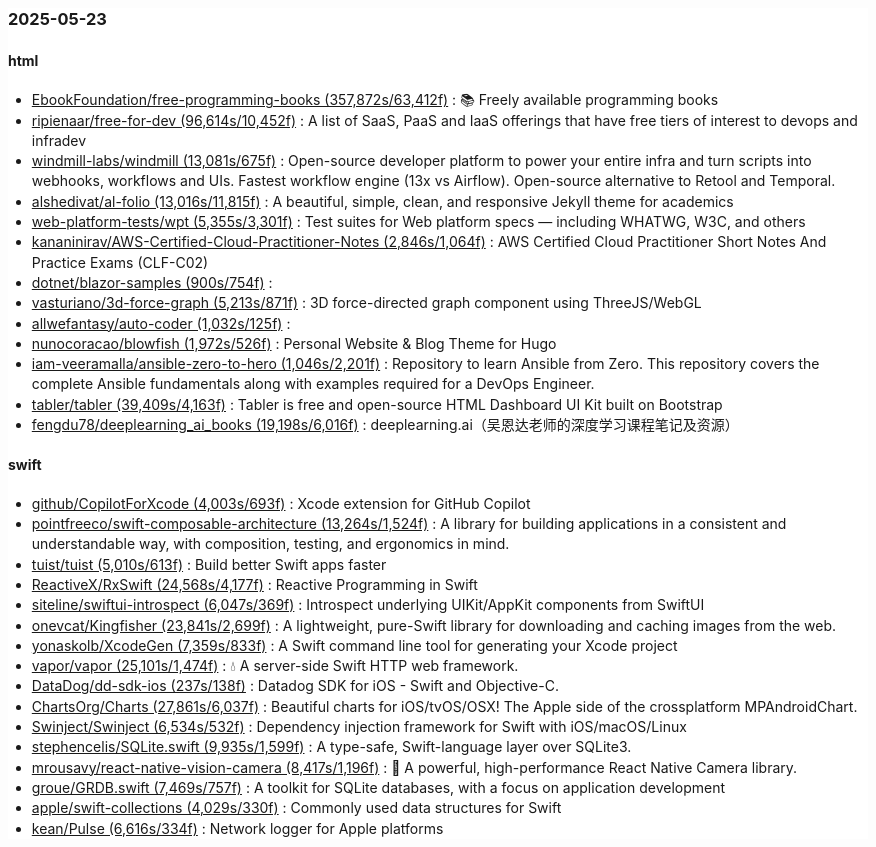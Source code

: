 ### 2025-05-23

#### html
* [EbookFoundation/free-programming-books (357,872s/63,412f)](https://github.com/EbookFoundation/free-programming-books) : 📚 Freely available programming books
* [ripienaar/free-for-dev (96,614s/10,452f)](https://github.com/ripienaar/free-for-dev) : A list of SaaS, PaaS and IaaS offerings that have free tiers of interest to devops and infradev
* [windmill-labs/windmill (13,081s/675f)](https://github.com/windmill-labs/windmill) : Open-source developer platform to power your entire infra and turn scripts into webhooks, workflows and UIs. Fastest workflow engine (13x vs Airflow). Open-source alternative to Retool and Temporal.
* [alshedivat/al-folio (13,016s/11,815f)](https://github.com/alshedivat/al-folio) : A beautiful, simple, clean, and responsive Jekyll theme for academics
* [web-platform-tests/wpt (5,355s/3,301f)](https://github.com/web-platform-tests/wpt) : Test suites for Web platform specs — including WHATWG, W3C, and others
* [kananinirav/AWS-Certified-Cloud-Practitioner-Notes (2,846s/1,064f)](https://github.com/kananinirav/AWS-Certified-Cloud-Practitioner-Notes) : AWS Certified Cloud Practitioner Short Notes And Practice Exams (CLF-C02)
* [dotnet/blazor-samples (900s/754f)](https://github.com/dotnet/blazor-samples) : 
* [vasturiano/3d-force-graph (5,213s/871f)](https://github.com/vasturiano/3d-force-graph) : 3D force-directed graph component using ThreeJS/WebGL
* [allwefantasy/auto-coder (1,032s/125f)](https://github.com/allwefantasy/auto-coder) : 
* [nunocoracao/blowfish (1,972s/526f)](https://github.com/nunocoracao/blowfish) : Personal Website & Blog Theme for Hugo
* [iam-veeramalla/ansible-zero-to-hero (1,046s/2,201f)](https://github.com/iam-veeramalla/ansible-zero-to-hero) : Repository to learn Ansible from Zero. This repository covers the complete Ansible fundamentals along with examples required for a DevOps Engineer.
* [tabler/tabler (39,409s/4,163f)](https://github.com/tabler/tabler) : Tabler is free and open-source HTML Dashboard UI Kit built on Bootstrap
* [fengdu78/deeplearning_ai_books (19,198s/6,016f)](https://github.com/fengdu78/deeplearning_ai_books) : deeplearning.ai（吴恩达老师的深度学习课程笔记及资源）

#### swift
* [github/CopilotForXcode (4,003s/693f)](https://github.com/github/CopilotForXcode) : Xcode extension for GitHub Copilot
* [pointfreeco/swift-composable-architecture (13,264s/1,524f)](https://github.com/pointfreeco/swift-composable-architecture) : A library for building applications in a consistent and understandable way, with composition, testing, and ergonomics in mind.
* [tuist/tuist (5,010s/613f)](https://github.com/tuist/tuist) : Build better Swift apps faster
* [ReactiveX/RxSwift (24,568s/4,177f)](https://github.com/ReactiveX/RxSwift) : Reactive Programming in Swift
* [siteline/swiftui-introspect (6,047s/369f)](https://github.com/siteline/swiftui-introspect) : Introspect underlying UIKit/AppKit components from SwiftUI
* [onevcat/Kingfisher (23,841s/2,699f)](https://github.com/onevcat/Kingfisher) : A lightweight, pure-Swift library for downloading and caching images from the web.
* [yonaskolb/XcodeGen (7,359s/833f)](https://github.com/yonaskolb/XcodeGen) : A Swift command line tool for generating your Xcode project
* [vapor/vapor (25,101s/1,474f)](https://github.com/vapor/vapor) : 💧 A server-side Swift HTTP web framework.
* [DataDog/dd-sdk-ios (237s/138f)](https://github.com/DataDog/dd-sdk-ios) : Datadog SDK for iOS - Swift and Objective-C.
* [ChartsOrg/Charts (27,861s/6,037f)](https://github.com/ChartsOrg/Charts) : Beautiful charts for iOS/tvOS/OSX! The Apple side of the crossplatform MPAndroidChart.
* [Swinject/Swinject (6,534s/532f)](https://github.com/Swinject/Swinject) : Dependency injection framework for Swift with iOS/macOS/Linux
* [stephencelis/SQLite.swift (9,935s/1,599f)](https://github.com/stephencelis/SQLite.swift) : A type-safe, Swift-language layer over SQLite3.
* [mrousavy/react-native-vision-camera (8,417s/1,196f)](https://github.com/mrousavy/react-native-vision-camera) : 📸 A powerful, high-performance React Native Camera library.
* [groue/GRDB.swift (7,469s/757f)](https://github.com/groue/GRDB.swift) : A toolkit for SQLite databases, with a focus on application development
* [apple/swift-collections (4,029s/330f)](https://github.com/apple/swift-collections) : Commonly used data structures for Swift
* [kean/Pulse (6,616s/334f)](https://github.com/kean/Pulse) : Network logger for Apple platforms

Task to complete: Report all lines in the listing above that contain the word "your".

Response:
* [windmill-labs/windmill (13,081s/675f)](https://github.com/windmill-labs/windmill) : Open-source developer platform to power your entire infra and turn scripts into webhooks, workflows and UIs. Fastest workflow engine (13x vs Airflow). Open-source alternative to Retool and Temporal.
* [yonaskolb/XcodeGen (7,359s/833f)](https://github.com/yonaskolb/XcodeGen) : A Swift command line tool for generating your Xcode project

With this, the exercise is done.